TASK REQUIREMENTS:
Once the line containing "웹 브라우저에서 개발자" is found in the entries below, reproduce it and every line after it, stopping at and including the line containing "이 메서드를 사용하면 HTTP 상태 코드와 오류 메시지도 추가할 수 있다."; reproduce nothing else, and keep each line exact.
Content starts
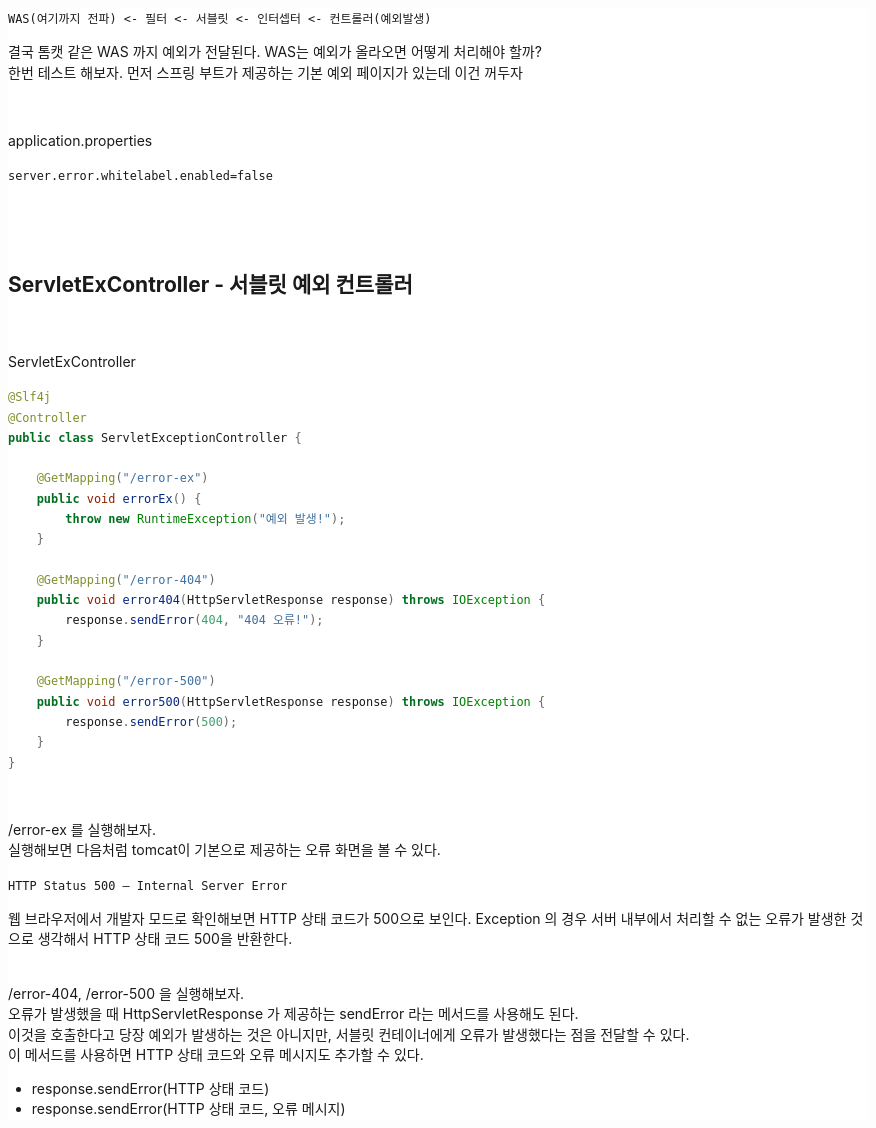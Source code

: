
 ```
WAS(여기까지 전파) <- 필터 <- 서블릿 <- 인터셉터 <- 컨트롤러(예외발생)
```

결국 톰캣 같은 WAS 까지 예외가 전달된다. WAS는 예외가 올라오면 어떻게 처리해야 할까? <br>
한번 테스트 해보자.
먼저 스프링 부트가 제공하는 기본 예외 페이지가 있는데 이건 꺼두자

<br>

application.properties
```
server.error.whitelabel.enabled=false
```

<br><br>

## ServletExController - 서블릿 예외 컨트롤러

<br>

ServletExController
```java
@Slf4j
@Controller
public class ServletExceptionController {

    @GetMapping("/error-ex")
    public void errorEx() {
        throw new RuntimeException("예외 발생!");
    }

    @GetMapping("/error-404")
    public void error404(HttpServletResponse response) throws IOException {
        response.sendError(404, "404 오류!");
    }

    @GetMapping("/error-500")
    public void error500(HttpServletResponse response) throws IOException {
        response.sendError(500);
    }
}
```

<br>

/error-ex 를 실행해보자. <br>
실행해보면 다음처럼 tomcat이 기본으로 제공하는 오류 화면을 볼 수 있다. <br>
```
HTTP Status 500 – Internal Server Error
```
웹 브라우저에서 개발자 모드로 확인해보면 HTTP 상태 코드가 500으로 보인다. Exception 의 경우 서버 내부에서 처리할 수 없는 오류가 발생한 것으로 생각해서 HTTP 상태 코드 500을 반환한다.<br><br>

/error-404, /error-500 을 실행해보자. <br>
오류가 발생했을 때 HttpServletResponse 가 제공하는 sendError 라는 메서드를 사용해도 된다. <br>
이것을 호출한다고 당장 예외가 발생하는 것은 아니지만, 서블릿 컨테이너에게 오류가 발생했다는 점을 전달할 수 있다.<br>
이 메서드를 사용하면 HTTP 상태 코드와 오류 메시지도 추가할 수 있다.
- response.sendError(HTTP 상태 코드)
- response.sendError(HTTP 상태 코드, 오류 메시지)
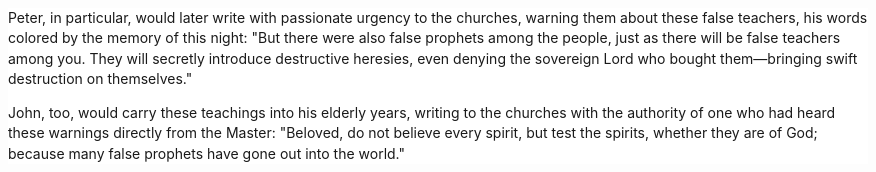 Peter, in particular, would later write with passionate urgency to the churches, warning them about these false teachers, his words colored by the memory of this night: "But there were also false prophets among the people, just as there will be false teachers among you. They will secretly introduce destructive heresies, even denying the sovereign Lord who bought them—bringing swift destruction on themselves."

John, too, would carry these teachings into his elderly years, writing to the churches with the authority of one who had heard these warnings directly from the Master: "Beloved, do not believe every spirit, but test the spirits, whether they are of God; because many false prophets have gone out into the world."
Content ends
OUTPUT:
웹 브라우저에서 개발자 모드로 확인해보면 HTTP 상태 코드가 500으로 보인다. Exception 의 경우 서버 내부에서 처리할 수 없는 오류가 발생한 것으로 생각해서 HTTP 상태 코드 500을 반환한다.<br><br>

/error-404, /error-500 을 실행해보자. <br>
오류가 발생했을 때 HttpServletResponse 가 제공하는 sendError 라는 메서드를 사용해도 된다. <br>
이것을 호출한다고 당장 예외가 발생하는 것은 아니지만, 서블릿 컨테이너에게 오류가 발생했다는 점을 전달할 수 있다.<br>
이 메서드를 사용하면 HTTP 상태 코드와 오류 메시지도 추가할 수 있다.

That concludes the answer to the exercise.